In its eagerness to suggest that her friendship with Freud spurred on her rejection of her old, reckless lifestyle, Moss & Freud also stops shy in 2002, with the exclusion of a brief 2011 coda. Absent is Moss’s 2005 cancellation in the tabloids for being photographed doing cocaine, earning her, briefly, the nationwide nickname ‘Cocaine Kate’. Absent, too, is the way that she swiftly and cannily clawed her way back to the top, earning eighteen lucrative contracts for the Autumn-Winter 2006 season alone. (In 2022, she went on to become the Creative Director of Diet Coke: ‘I’ve always loved Coke,’ she purred at the press conference announcing her appointment, proving once again that she is smarter by far than Moss & Freud would have you think.) Flashy scenes of her hard-partying days are interrupted, as if by the sudden stab of a headache, by black-and-white visions of two formative shoots from her teens: her famous ‘Summer of Love’ editorial for The Face, for which her friend Corine Day convinced the tearful sixteen-year-old Moss to take off her top, and her Calvin Klein ad with ‘Marky’ Mark Wahlberg the following year, at which she reports being groped by the actor. In life, she has made no secret of finding these two incidents troubling, and one has to imagine they affected her formative impression of the industry. Nevertheless, the idea that they broke her completely, given her success and her indomitability, seems dubious., and if some of her drinking and drugging was linked to her dissatisfaction with her job, far more of it always seemed to spring from her joyful, full-throttle love of sensation and pleasure. And as Moss herself would say: why the fuck not?

Moss & Freud, dir. James Lucas, 2025. Photo: © Alex Rowley

Moss & Freud, in other words, both complains and explains on Kate Moss’s behalf. It performs the classic biopic trick of attempting to launder its subject’s image, turning them into a wide-eyed victim of circumstance instead of an interesting, complicated person. In this respect, it vaguely recalls a film about another female star of the noughties, 2024’s Back to Black, which positioned Amy Winehouse as a baby-crazed, lovesick babe in the woods, as opposed to depicting her as what she really was, i.e. a wild, brilliant artist with an artist’s lust for life and experience – one which curdled, eventually, into an obliterating longing for death. Moss’s story was never that dark, and her 2005 scandal – over daring to do what almost everyone did in fashion and the arts circa 2005 – was both cruel and overblown. I assumed this was a truth universally acknowledged, but if not, this may explain Moss’s involvement in this squeaky-clean film as an Executive Producer. In October of this year a show at Tate Britain entitled The 90s: Art and Fashion is set to use Moss as its poster-girl; it remains to be seen whether this will present another nostalgically defanged view of the icon and her era.

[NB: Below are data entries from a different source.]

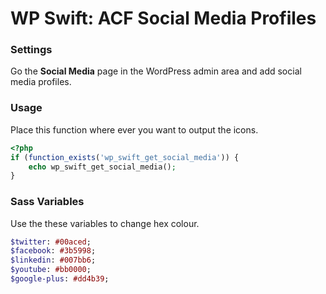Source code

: # WP Swift: ACF Social Media Profiles

### Settings

Go the **Social Media** page in the WordPress admin area and add social media profiles.

### Usage

Place this function where ever you want to output the icons.
```php
<?php 
if (function_exists('wp_swift_get_social_media')) {
	echo wp_swift_get_social_media();
}
```

### Sass Variables

Use the these variables to change hex colour.
```sass
$twitter: #00aced;
$facebook: #3b5998;
$linkedin: #007bb6;
$youtube: #bb0000;
$google-plus: #dd4b39;
```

Feminist revisionism vis-à-vis pop culture always seems to require the wronged woman to react to being wronged in exactly the right way. In fact, Kate Moss’s mutifacetedness is part of her eternal appeal: she is a sex goddess and a professional caner and a mother and a soft-voiced girl from Croydon, an artist and a muse. Her art form is the image – her own, and those which others have created with and of her. Famously, Lucian Freud painted very few celebrities. It is not terribly surprising that such an inveterate womaniser would want to paint a woman like Kate Moss, and yet there must be more to it. It is possible that, like so many of her fans, what he desired was the solve the mystery of her: to discover the real Kate. At the end of Moss & Freud, the piece is unveiled in Freud’s studio, and Moss, used to seeing herself in a more flattering light, does not care for it. “The painting is your truth,” he tells her, “and it is my truth.” Moss & Freud is, when it comes to Moss, not my truth. Well, perhaps it is hers. One only needs to see photographs of her shifting from look to look, from woman to woman, to realise that the nature of the ‘real’ Kate Moss – like that of beauty, or of art – is entirely subjective.